Minister of Health
- In office 3 June 1988 – 7 December 1989
- Monarch: Margrethe II
- Prime Minister: Poul Schlüter
- Preceded by: Agnete Laustsen
- Succeeded by: Ester Larsen

Minister of Social Affairs
- In office 23 July 1984 – 12 March 1986
- Monarch: Margrethe II
- Prime Minister: Poul Schlüter
- Preceded by: Palle Simonsen [da]
- Succeeded by: Mimi Jakobsen

Minister for Ecclesiastical Affairs
- In office 10 September 1982 – 23 July 1984
- Monarch: Margrethe II
- Prime Minister: Poul Schlüter
- Preceded by: Tove Lindbo Larsen
- Succeeded by: Mette Madsen

Member of the Folketing for the Storstrøms County [da] constituency
- In office 9 January 1975 – 14 February 1977

Member of the Folketing for the Vestsjælland County [da] constituency
- In office 10 January 1984 – 12 December 1990

Personal details
- Born: 15 January 1949 (age 77) Copenhagen, Denmark
- Party: Venstre
- Spouse: Nils K.-P. ​ ​(m. 1970; div. 1990)​

= Elsebeth Kock-Petersen =

Danish politician

Elsebeth Kock-Petersen (born 15 January 1949) is a Danish Venstre politician.

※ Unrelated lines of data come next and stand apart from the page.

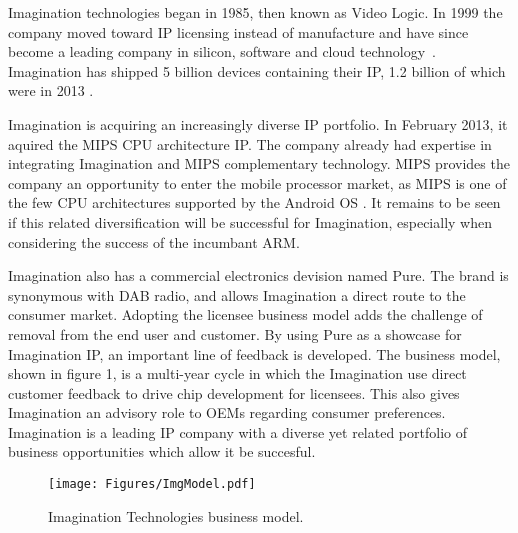 {}

Imagination technologies began in 1985, then known as Video Logic.
In 1999 the company moved toward IP licensing instead of manufacture and have since become a leading company in silicon, software and cloud technology~\cite{ImgHist}. Imagination has shipped 5 billion devices containing their IP, 1.2 billion of which were in 2013 \cite{ImgAnn13}.

Imagination is acquiring an increasingly diverse IP portfolio. In February 2013, it aquired the MIPS CPU architecture IP.
The company already had expertise in integrating Imagination and MIPS complementary technology.
MIPS provides the company an opportunity to enter the mobile processor market, as MIPS is one of the few CPU architectures supported by the Android OS \cite{ImgAnn13}. 
It remains to be seen if this related diversification will be successful for Imagination, especially when considering the success of the incumbant ARM.


Imagination also has a commercial electronics devision named Pure. 
The brand is synonymous with DAB radio, and allows Imagination a direct route to the consumer market.
Adopting the licensee business model adds the challenge of removal from the end user and customer.
By using Pure as a showcase for Imagination IP, an important line of feedback is developed.
The business model, shown in figure 1, is a multi-year cycle in which the Imagination use direct customer feedback to drive chip development for licensees.
This also gives Imagination an advisory role to OEMs regarding consumer preferences.
Imagination is a leading IP company with a diverse yet related portfolio of business opportunities which allow it be succesful.
 
\begin{figure}[!htb]
   \centering
   \texttt{[image: Figures/ImgModel.pdf]}
   \label{figure:ImgModel}
   \caption{Imagination Technologies business model.}
\end{figure}
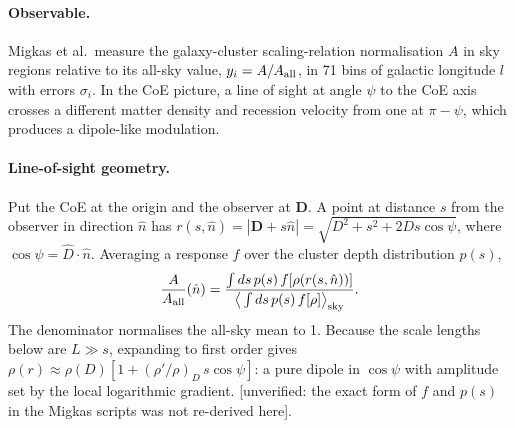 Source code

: \documentclass[10pt,twocolumn]{article}
\newcommand{\flag}[1]{\textsf{[unverified: #1]}}
\begin{document}
\paragraph{Observable.} Migkas et al.\ measure the galaxy-cluster scaling-relation normalisation $A$ in sky regions relative to its all-sky value, $y_i=A/A_{\rm all}$, in 71 bins of galactic longitude $l$ with errors $\sigma_i$. In the CoE picture, a line of sight at angle $\psi$ to the CoE axis crosses a different matter density and recession velocity from one at $\pi-\psi$, which produces a dipole-like modulation.

\paragraph{Line-of-sight geometry.} Put the CoE at the origin and the observer at $\mathbf D$. A point at distance $s$ from the observer in direction $\hat n$ has $r(s,\hat n)=|\mathbf D+s\hat n|=\sqrt{D^2+s^2+2Ds\cos\psi}$, where $\cos\psi=\hat D\cdot\hat n$. Averaging a response $f$ over the cluster depth distribution $p(s)$,
\begin{equation}\label{eq3}
\frac{A}{A_{\rm all}}(\hat n)=\frac{\int ds\,p(s)\,f[\rho(r(s,\hat n))]}{\big\langle\int ds\,p(s)\,f[\rho]\big\rangle_{\rm sky}} .
\end{equation}
The denominator normalises the all-sky mean to 1. Because the scale lengths below are $L\gg s$, expanding to first order gives $\rho(r)\approx\rho(D)[1+(\rho'/\rho)_D\,s\cos\psi]$: a pure dipole in $\cos\psi$ with amplitude set by the local logarithmic gradient. \flag{the exact form of $f$ and $p(s)$ in the Migkas scripts was not re-derived here}.
\end{document}
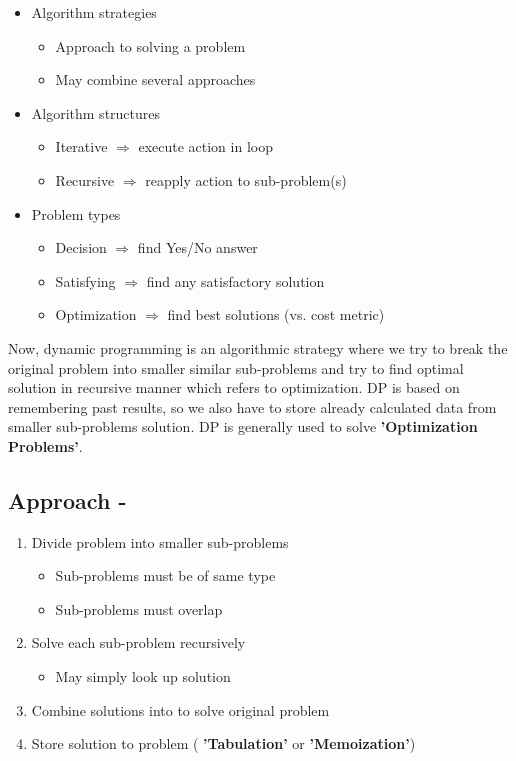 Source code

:\documentclass[12pt]{article}
\begin{document}
\begin{itemize}[label=$\diamond$]
\item Algorithm strategies
\begin{itemize}
\item Approach to solving a problem
\item May combine several approaches
\end{itemize}
\item Algorithm structures
\begin{itemize}
\item Iterative $\Rightarrow $ execute action in loop
\item Recursive  $\Rightarrow$ reapply action to sub-problem(s)
\end{itemize}
\item Problem types
\begin{itemize}
\item Decision $\Rightarrow$ find Yes/No answer
\item Satisfying $\Rightarrow$ find any satisfactory solution
\item Optimization $\Rightarrow$ find best solutions (vs. cost metric)
\end{itemize}
\end{itemize}
Now, dynamic programming is an algorithmic strategy where we try to break the original problem into smaller similar sub-problems and try to find optimal solution in recursive manner which refers to optimization. DP is based on remembering past results, so we also have to store already calculated data from smaller sub-problems solution. DP is generally used to solve \textbf{'Optimization Problems'}.
\newline 

\subsection{Approach -}
\begin{enumerate}[label=(\roman*)]
\item Divide problem into smaller sub-problems 
\begin{itemize}
\item Sub-problems must be of same type
\item Sub-problems must overlap
\end{itemize}
\item Solve each sub-problem recursively
\begin{itemize}
\item May simply look up solution
\end{itemize}
\item Combine solutions into to solve original problem
\item Store solution to problem ( \textbf{'Tabulation'}  or \textbf{'Memoization'})
\end{enumerate}
\vspace{3mm} 
\end{document}
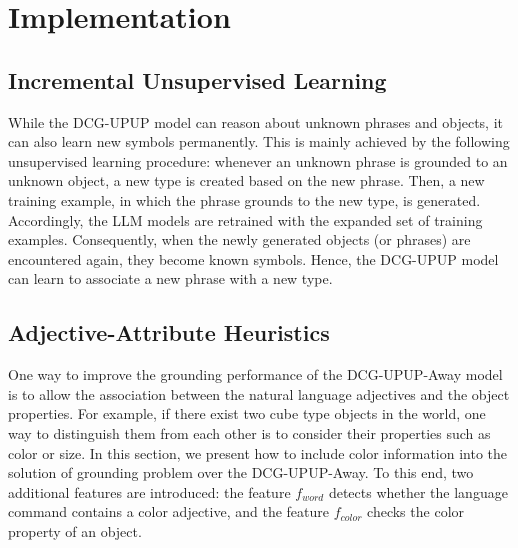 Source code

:\section{Implementation}
\label{sec:implementation}
\subsection{Incremental Unsupervised Learning}
While the DCG-UPUP model can reason about unknown phrases and objects, it can also learn new symbols permanently. This is mainly achieved by the following unsupervised learning procedure: whenever an unknown phrase is grounded to an unknown object, a new type is created based on the new phrase. Then, a new training example, in which the phrase grounds to the new
type, is generated. Accordingly, the LLM models are retrained with the expanded set of training examples. Consequently, when the newly generated objects (or phrases) are encountered again, they become known symbols. Hence, the DCG-UPUP model can learn to associate a new phrase with a new type.


\subsection{Adjective-Attribute Heuristics}
\label{sec:color}
One way to improve the grounding performance of the DCG-UPUP-Away model is to allow the association between the natural language adjectives and the object properties. For example, if there exist two cube type objects in the world, one way to distinguish them from each other is to consider their properties such as color or size. In this section, we present how to include color information into the solution of grounding problem over the DCG-UPUP-Away. To this end, two additional features are introduced: the feature $f_{word}$ detects whether the language command contains a color adjective, and the feature $f_{color}$ checks the color property of an object.     

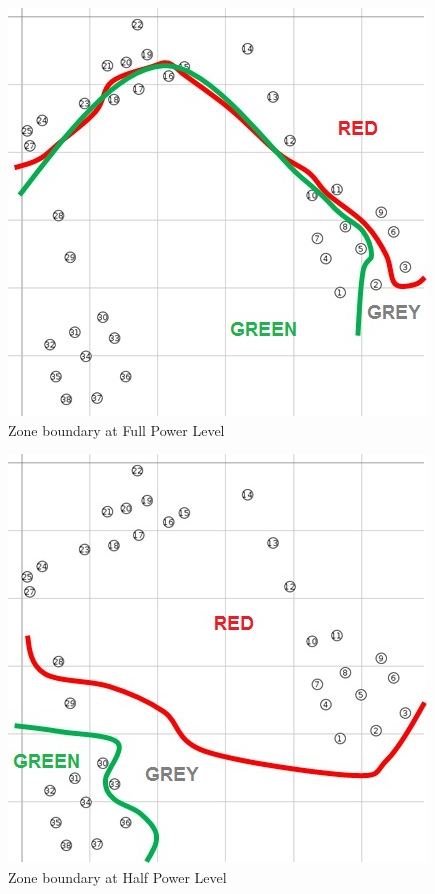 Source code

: \documentclass{CRPITStyle}
\begin{document}
\begin{figure}[tbph!]
	\centering
        \includegraphics[width=.9\linewidth]{Owheo_full}
        \caption{Zone boundary at Full Power Level}
        \label{subfig:owheo_full}
\end{figure}

\begin{figure}[tbph!]
	\centering
        \includegraphics[width=.9\linewidth]{Owheo_half}
        \caption{Zone boundary at Half Power Level}
        \label{subfig:owheo_half}
\end{figure}
\end{document}
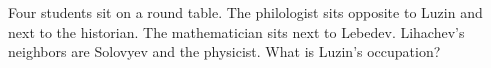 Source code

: \problem
Four students sit on a round table.
The philologist sits opposite to Luzin and next to the historian.
The mathematician sits next to Lebedev.
Lihachev's neighbors are Solovyev and the physicist.
What is Luzin's occupation?
\solution
\endproblem
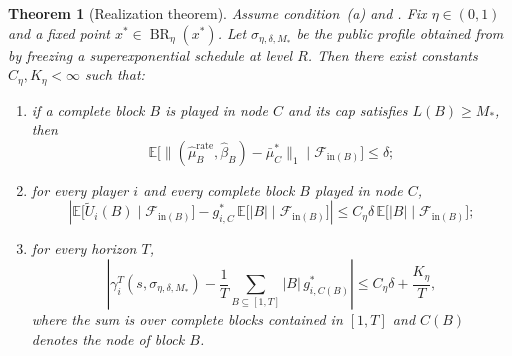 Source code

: \documentclass[12pt]{article}
\newtheorem{theorem}{Theorem}[section]
\theoremstyle{definition}
\newcommand{\E}{\mathbb{E}}
\newcommand{\1}{\mathbf{1}}
\newcommand{\cF}{\mathcal{F}}
\DeclareMathOperator{\BR}{BR}
\begin{document}
\begin{theorem}[Realization theorem]
\label{thm:realization}
Assume condition~\textnormal{(a)} and . Fix
$\eta\in(0,1)$ and a fixed point $x^*\in\BR_\eta(x^*)$. Let
$\sigma_{\eta,\delta,M_*}$ be the public profile obtained from
 by freezing a superexponential schedule at level $R$.
Then there exist constants $C_\eta,K_\eta<\infty$ such that:
\begin{enumerate}[label=\textnormal{(Q\arabic*)},leftmargin=2.8em]
\item if a complete block $B$ is played in node $C$ and its cap satisfies
$L(B)\ge M_*$, then
\begin{equation}
\label{eq:block-occupation-realization}
\E\bigl[\|(\widehat\mu_B^{\mathrm{rate}},\widehat\beta_B)-\bar\mu_C^*\|_1
\mid \cF_{\mathrm{in}(B)}\bigr]
\le \delta;
\end{equation}
\item for every player $i$ and every complete block $B$ played in node $C$,
\begin{equation}
\label{eq:block-payoff-realization}
\left|
\E\bigl[\widetilde U_i(B)\mid \cF_{\mathrm{in}(B)}\bigr]
-
g_{i,C}^*\,\E\bigl[|B|\mid \cF_{\mathrm{in}(B)}\bigr]
\right|
\le C_\eta\delta\,\E\bigl[|B|\mid \cF_{\mathrm{in}(B)}\bigr];
\end{equation}
\item for every horizon $T$,
\begin{equation}
\label{eq:realization-tail-bound}
\left|
\gamma_i^T(s,\sigma_{\eta,\delta,M_*})
-
\frac1T\sum_{B\subseteq [1,T]} |B|\,g_{i,C(B)}^*
\right|
\le C_\eta\delta + \frac{K_\eta}{T},
\end{equation}
where the sum is over complete blocks contained in $[1,T]$ and $C(B)$ denotes the
node of block $B$.
\end{enumerate}
\end{theorem}
\end{document}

She was a member of the Folketing who represented the Storstrøms County constituency from 1975 to 1977 and then the Vestsjælland County between 1984 and 1990. Kock-Petersen was appointed the youngest ever Minister for Ecclesiastical Affairs in 1982 before being made Minister of Social Affairs between 1984 and 1986 and then the Minister of Health from 1988 to 1989. She was appointed Commander of the Order of the Dannebrog in 1984.

==Early life and education==
Kock-Petersen was born to the Nørrebro-based parish priest Ejnar Larsen and housewife Anna Maria Elkjær Larsen in Copenhagen on 15 January 1949. She was educated at Nørre Gymnasium from 1967 and graduated from the University of Copenhagen with a Candidate of Law in 1973.

==Career==
Aged 15, Kock-Petersen began her involvement in politics as a member of the Venstres Ungdom. She sat on the board of the Liberal Youth Board in Copenhagen-Frederiksberg, between 1965 and 1970. Kock-Petersen also worked as a Sunday school teacher at Brorsons Kirke as well becoming a member of Nørrebro's Local Council between 1965 and 1973 and the City of Copenhagen's advisory youth committee from 1967 to 1973. From 1970 to 1972, she was a Member of the House of Representatives in Østre Storkreds, and was appointed to Venstre's primary board in 1979.

At the 1971 Danish general election, Kock-Petersen stood for election to the Folketing in three different constituencies that were in Sundbykredsen, Rådhuskredsen and Christianshavnskredsen but she was unsuccessful in gaining election. She went on to not get elected to represent the Næstvedkredsen constituency at the 1973 Danish general election. Kock-Petersen worked as a secretary and later clerk at National Association of Local Authorities from 1973 to 1978 and then became an assistant for the Ministry of Foreign Affairs in 1979. At the 1975 Danish general election on 9 January, Kock-Petersen was elected to the Folketing as a representative of the Storstrøms County constituency caused by the Venstre party led by Prime Minister Poul Hartling gaining seats. She lost her seat the 1977 Danish general election on 15 February of that year when her party lost seats.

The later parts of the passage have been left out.